Extraordinary Photon Transport by Near-Field Coupling of a Nanostructured Metamaterial with a Graphene-Covered Plate

TL;DR

This paper demonstrates a theoretical method to significantly enhance near-field radiative heat transfer between dissimilar materials using nanostructured metamaterials and graphene, achieving fluxes much higher than blackbody limits.

Contribution

It introduces a novel approach for strong near-field energy transfer between dissimilar materials via graphene coupling, with detailed analysis of physical mechanisms and parameter effects.

Findings

Achieved two orders of magnitude enhancement in spectral heat flux at 20 nm gap.

Total heat flux can reach 500 times the blackbody limit between 400 K and 300 K.

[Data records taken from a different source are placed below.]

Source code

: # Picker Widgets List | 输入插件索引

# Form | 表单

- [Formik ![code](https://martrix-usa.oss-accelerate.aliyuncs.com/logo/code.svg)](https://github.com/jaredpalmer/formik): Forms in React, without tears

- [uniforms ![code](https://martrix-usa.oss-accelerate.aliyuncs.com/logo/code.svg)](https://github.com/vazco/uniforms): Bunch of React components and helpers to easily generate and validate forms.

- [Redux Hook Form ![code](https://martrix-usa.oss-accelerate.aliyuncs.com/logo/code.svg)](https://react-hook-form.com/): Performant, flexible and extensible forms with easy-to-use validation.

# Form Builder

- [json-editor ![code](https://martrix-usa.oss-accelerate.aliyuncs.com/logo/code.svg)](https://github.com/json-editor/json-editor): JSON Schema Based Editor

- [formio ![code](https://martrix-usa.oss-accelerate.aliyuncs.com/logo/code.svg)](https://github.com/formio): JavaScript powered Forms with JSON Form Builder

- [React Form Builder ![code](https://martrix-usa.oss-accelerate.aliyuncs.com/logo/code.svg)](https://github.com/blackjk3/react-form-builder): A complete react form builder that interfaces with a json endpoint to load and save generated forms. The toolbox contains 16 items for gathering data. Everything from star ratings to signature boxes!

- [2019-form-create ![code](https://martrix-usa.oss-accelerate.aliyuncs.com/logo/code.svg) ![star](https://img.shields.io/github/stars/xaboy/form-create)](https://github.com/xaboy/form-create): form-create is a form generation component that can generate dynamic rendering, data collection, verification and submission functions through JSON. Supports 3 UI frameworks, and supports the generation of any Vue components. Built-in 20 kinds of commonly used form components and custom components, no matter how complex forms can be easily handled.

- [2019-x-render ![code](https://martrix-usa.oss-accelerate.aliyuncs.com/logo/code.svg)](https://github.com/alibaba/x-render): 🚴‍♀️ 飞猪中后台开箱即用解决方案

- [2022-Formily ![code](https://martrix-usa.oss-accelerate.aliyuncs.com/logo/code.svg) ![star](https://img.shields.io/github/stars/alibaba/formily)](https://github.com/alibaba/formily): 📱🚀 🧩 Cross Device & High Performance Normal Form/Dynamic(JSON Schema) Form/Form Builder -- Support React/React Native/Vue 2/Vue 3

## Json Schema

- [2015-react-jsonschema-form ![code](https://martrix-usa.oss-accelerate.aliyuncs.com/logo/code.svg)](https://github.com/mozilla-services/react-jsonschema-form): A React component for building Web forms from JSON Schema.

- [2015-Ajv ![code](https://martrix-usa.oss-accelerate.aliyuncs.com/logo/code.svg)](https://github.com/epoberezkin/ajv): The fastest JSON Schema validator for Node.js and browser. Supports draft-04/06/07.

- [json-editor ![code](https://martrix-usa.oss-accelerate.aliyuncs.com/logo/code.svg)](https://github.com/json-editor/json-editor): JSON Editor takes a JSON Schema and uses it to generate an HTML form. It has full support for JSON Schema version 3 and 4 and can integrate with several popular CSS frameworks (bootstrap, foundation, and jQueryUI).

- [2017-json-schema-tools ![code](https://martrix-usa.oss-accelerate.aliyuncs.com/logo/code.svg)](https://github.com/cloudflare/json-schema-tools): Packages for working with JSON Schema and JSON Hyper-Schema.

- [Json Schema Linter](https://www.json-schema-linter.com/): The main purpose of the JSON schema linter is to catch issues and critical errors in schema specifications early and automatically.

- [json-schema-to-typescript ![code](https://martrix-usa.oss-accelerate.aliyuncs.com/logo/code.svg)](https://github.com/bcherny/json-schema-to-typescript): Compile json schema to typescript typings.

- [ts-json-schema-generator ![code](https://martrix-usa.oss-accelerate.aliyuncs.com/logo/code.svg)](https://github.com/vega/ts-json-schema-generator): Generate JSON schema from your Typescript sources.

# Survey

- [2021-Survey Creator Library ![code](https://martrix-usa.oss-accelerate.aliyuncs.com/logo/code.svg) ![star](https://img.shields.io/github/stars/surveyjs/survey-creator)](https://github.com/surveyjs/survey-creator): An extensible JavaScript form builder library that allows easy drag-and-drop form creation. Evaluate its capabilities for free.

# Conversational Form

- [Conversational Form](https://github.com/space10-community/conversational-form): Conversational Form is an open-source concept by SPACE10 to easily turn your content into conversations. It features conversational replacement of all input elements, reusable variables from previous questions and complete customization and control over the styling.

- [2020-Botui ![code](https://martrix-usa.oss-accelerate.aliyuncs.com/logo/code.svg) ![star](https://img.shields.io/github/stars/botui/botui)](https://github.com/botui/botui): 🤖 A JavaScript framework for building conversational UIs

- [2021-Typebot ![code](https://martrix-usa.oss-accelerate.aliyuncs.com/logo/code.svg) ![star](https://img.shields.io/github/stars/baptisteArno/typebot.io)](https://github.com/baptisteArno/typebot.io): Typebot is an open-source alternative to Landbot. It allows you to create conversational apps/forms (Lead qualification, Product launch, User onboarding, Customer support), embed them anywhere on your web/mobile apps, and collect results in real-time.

Enhanced transfer is enabled by surface plasmon coupling and dispersion relations.

Abstract

Coupled surface plasmon/phonon polaritons and hyperbolic modes are known to enhance radiative transport across nanometer vacuum gaps but usually require identical materials. It becomes crucial to achieve strong near-field energy transfer between dissimilar materials for applications like near-field thermophotovoltaic and thermal rectification. In this work, we theoretically demonstrate extraordinary near-field radiative transport between a nanostructured metamaterial emitter and a graphene-covered planar receiver. Strong near-field coupling with two orders of magnitude enhancement in the spectral heat flux is achieved at the gap distance of 20 nm. By carefully selecting the graphene chemical potential and doping levels of silicon nanohole emitter and silicon plate receiver, the total near-field radiative heat flux can reach about 500 times higher than the far-field blackbody limit between 400 K and 300 K. The physical mechanisms are elucidated by the near-field surface plasmon coupling with fluctuational electrodynamics and dispersion relations. The effects of graphene chemical potential, emitter and receiver doping levels, and vacuum gap distance on the near-field coupling and radiative transfer are analyzed in detail.